* [Aim of the task]: Say how many lines in the records hold "Journal". Nothing but the number should be given.
------ Provided entries
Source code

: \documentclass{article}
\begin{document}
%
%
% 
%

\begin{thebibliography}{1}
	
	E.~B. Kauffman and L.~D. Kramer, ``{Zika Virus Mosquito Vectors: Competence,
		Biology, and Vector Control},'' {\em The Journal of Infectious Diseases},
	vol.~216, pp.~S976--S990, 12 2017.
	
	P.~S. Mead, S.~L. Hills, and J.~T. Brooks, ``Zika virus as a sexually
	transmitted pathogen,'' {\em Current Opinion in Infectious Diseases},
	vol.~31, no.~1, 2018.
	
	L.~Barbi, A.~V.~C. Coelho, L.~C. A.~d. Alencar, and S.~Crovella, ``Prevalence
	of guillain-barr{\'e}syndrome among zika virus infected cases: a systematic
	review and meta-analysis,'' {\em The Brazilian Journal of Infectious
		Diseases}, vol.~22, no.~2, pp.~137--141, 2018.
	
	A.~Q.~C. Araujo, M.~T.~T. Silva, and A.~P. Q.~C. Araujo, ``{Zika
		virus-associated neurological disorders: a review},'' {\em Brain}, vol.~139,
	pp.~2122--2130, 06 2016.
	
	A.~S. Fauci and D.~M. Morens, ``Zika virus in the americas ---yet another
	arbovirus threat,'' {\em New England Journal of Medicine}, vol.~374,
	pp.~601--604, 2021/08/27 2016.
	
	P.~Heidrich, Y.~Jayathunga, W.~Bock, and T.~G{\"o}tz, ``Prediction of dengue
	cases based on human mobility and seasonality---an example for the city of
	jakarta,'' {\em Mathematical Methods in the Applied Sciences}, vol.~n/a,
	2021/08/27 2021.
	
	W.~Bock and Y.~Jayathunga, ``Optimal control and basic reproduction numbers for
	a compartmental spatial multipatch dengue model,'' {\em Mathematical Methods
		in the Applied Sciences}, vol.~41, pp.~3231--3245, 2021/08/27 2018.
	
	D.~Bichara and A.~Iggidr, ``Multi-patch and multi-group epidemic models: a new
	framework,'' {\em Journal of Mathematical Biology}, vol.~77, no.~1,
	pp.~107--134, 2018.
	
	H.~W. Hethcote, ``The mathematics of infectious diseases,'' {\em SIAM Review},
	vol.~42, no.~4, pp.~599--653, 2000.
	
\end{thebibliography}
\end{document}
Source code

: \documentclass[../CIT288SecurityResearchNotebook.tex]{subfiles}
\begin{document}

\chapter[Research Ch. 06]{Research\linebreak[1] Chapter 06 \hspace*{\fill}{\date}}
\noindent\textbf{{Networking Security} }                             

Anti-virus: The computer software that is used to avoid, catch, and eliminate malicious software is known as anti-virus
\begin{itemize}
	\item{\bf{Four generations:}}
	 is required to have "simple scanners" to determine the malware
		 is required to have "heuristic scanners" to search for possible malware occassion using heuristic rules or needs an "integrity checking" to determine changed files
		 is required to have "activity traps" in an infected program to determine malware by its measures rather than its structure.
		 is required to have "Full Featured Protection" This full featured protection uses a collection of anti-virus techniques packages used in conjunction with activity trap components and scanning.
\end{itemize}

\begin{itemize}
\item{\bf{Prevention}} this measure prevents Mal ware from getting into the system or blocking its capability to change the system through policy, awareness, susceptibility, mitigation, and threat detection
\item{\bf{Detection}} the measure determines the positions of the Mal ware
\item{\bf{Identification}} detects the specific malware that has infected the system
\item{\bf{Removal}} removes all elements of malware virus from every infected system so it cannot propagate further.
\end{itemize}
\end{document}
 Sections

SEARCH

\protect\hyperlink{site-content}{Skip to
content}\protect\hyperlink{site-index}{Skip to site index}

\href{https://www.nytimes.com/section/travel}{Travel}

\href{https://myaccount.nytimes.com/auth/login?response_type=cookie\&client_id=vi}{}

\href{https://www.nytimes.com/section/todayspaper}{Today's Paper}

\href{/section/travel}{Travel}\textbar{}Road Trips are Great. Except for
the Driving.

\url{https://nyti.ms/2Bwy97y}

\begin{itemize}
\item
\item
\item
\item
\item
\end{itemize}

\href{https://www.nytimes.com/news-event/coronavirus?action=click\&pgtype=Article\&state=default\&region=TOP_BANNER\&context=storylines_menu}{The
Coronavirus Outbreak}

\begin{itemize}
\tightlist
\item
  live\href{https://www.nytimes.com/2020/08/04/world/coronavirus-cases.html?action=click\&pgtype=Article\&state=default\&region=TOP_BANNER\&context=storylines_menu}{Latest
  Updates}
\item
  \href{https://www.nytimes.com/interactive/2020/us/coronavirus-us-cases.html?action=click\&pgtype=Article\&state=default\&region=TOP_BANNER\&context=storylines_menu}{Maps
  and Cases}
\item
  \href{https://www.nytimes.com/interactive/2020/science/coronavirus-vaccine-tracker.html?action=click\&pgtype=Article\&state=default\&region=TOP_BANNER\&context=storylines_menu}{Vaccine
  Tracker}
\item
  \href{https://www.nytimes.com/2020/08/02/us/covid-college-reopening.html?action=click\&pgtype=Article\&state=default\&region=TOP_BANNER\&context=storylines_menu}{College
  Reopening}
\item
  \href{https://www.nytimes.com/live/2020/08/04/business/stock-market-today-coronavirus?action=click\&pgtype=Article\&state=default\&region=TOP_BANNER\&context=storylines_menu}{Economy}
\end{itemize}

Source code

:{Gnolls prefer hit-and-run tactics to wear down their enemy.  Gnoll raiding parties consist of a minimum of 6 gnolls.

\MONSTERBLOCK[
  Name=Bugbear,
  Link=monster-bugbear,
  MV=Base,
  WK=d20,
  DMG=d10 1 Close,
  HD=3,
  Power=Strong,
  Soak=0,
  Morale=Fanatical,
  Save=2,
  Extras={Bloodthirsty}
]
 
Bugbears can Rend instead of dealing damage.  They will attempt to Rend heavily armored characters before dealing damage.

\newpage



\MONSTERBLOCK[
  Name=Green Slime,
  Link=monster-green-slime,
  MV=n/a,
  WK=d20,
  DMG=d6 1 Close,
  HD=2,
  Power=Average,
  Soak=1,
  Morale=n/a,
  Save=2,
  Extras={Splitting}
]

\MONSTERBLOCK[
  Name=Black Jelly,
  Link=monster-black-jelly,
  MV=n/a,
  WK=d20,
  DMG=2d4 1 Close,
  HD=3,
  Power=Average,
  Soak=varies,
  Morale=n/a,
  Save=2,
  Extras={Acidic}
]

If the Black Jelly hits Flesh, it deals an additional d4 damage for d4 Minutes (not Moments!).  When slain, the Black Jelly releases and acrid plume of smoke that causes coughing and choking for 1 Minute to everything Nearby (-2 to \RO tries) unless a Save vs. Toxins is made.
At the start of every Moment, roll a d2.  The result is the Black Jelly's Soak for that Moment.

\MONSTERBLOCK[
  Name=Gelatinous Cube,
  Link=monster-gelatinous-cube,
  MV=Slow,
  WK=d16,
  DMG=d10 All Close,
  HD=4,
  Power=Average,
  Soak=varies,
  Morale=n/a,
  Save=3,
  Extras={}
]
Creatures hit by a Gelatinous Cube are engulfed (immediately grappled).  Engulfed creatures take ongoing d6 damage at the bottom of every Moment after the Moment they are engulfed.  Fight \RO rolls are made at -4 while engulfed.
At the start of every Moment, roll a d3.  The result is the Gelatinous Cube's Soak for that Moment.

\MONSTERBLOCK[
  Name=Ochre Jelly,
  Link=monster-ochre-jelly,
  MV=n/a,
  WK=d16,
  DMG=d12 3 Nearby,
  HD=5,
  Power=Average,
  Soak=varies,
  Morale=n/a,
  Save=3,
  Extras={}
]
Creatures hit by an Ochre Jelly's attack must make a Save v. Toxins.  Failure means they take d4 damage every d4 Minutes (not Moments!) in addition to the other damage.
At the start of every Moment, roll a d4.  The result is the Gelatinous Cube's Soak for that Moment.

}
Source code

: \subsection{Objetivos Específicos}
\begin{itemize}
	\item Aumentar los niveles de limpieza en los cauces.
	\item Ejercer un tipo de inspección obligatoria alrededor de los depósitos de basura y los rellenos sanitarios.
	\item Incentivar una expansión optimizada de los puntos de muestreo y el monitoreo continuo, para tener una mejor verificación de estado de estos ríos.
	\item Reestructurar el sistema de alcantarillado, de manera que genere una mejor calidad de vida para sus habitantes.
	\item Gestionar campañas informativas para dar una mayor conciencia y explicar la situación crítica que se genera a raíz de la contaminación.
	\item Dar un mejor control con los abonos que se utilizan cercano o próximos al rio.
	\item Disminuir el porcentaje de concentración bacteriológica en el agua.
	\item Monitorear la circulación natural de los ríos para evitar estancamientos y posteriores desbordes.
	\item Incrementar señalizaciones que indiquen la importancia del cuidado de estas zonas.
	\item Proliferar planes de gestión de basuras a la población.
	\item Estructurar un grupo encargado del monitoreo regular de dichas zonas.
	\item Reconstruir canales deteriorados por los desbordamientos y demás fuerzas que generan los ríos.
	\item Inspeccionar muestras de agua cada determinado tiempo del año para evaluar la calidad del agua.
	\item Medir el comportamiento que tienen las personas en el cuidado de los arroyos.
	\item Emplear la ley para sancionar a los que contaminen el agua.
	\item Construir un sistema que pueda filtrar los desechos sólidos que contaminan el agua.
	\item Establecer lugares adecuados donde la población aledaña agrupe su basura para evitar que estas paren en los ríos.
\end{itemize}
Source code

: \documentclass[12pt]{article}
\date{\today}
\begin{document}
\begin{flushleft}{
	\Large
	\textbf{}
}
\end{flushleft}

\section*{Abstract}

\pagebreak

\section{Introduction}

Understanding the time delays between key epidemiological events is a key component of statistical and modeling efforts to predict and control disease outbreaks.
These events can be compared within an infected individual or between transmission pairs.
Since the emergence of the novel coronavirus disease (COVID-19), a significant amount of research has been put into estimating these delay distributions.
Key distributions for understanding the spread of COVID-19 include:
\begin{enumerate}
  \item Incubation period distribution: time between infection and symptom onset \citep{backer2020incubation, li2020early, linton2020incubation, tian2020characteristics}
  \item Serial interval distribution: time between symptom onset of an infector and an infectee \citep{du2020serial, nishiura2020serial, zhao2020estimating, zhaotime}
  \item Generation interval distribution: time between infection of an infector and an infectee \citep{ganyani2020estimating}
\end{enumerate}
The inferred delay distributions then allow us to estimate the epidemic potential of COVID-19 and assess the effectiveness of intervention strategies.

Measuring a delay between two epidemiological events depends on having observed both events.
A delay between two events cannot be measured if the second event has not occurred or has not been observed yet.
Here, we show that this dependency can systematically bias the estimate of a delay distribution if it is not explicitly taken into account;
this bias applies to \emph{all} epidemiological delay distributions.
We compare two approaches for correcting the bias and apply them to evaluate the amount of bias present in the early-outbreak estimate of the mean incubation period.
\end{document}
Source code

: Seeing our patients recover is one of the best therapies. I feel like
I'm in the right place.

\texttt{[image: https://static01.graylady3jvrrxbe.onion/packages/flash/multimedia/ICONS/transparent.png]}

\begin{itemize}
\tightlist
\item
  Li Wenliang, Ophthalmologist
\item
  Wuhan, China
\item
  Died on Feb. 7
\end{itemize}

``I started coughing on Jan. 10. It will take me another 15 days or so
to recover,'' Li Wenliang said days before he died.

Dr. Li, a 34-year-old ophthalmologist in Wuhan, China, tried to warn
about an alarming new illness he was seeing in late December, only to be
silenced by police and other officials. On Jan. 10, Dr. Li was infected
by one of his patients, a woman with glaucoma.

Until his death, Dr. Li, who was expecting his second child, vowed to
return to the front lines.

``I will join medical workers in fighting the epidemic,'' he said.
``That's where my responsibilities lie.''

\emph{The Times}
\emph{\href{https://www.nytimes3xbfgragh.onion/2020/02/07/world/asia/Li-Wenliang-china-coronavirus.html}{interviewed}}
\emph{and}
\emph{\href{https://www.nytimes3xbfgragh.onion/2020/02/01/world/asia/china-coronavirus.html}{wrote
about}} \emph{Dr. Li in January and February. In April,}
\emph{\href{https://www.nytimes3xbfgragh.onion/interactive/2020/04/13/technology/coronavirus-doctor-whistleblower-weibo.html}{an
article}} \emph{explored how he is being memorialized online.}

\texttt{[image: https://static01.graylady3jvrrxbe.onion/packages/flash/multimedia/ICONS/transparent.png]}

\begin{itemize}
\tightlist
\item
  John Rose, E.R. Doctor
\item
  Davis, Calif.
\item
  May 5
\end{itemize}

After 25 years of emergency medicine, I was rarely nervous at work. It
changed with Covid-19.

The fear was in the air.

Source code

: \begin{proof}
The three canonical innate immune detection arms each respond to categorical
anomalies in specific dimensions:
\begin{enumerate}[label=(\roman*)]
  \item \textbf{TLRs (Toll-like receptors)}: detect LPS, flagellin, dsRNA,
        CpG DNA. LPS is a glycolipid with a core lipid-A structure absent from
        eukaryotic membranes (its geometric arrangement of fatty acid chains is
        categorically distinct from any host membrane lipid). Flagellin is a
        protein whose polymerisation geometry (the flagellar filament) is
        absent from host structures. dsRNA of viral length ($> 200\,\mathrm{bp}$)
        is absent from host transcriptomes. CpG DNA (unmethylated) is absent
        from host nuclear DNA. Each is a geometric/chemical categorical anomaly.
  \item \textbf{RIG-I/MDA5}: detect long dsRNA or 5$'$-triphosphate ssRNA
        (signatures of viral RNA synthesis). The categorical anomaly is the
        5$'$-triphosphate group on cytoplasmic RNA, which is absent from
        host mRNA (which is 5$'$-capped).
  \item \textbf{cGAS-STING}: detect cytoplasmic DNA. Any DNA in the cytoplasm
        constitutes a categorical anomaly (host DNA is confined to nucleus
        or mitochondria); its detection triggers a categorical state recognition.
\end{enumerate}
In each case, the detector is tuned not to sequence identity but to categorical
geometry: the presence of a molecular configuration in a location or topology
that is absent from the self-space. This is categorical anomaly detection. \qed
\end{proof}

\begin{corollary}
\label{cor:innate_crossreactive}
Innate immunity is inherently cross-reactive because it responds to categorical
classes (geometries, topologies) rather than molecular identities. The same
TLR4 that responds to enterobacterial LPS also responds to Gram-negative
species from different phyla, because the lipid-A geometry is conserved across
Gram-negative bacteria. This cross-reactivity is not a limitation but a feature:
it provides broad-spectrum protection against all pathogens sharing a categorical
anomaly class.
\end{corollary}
------------
* [Exercise response]: 4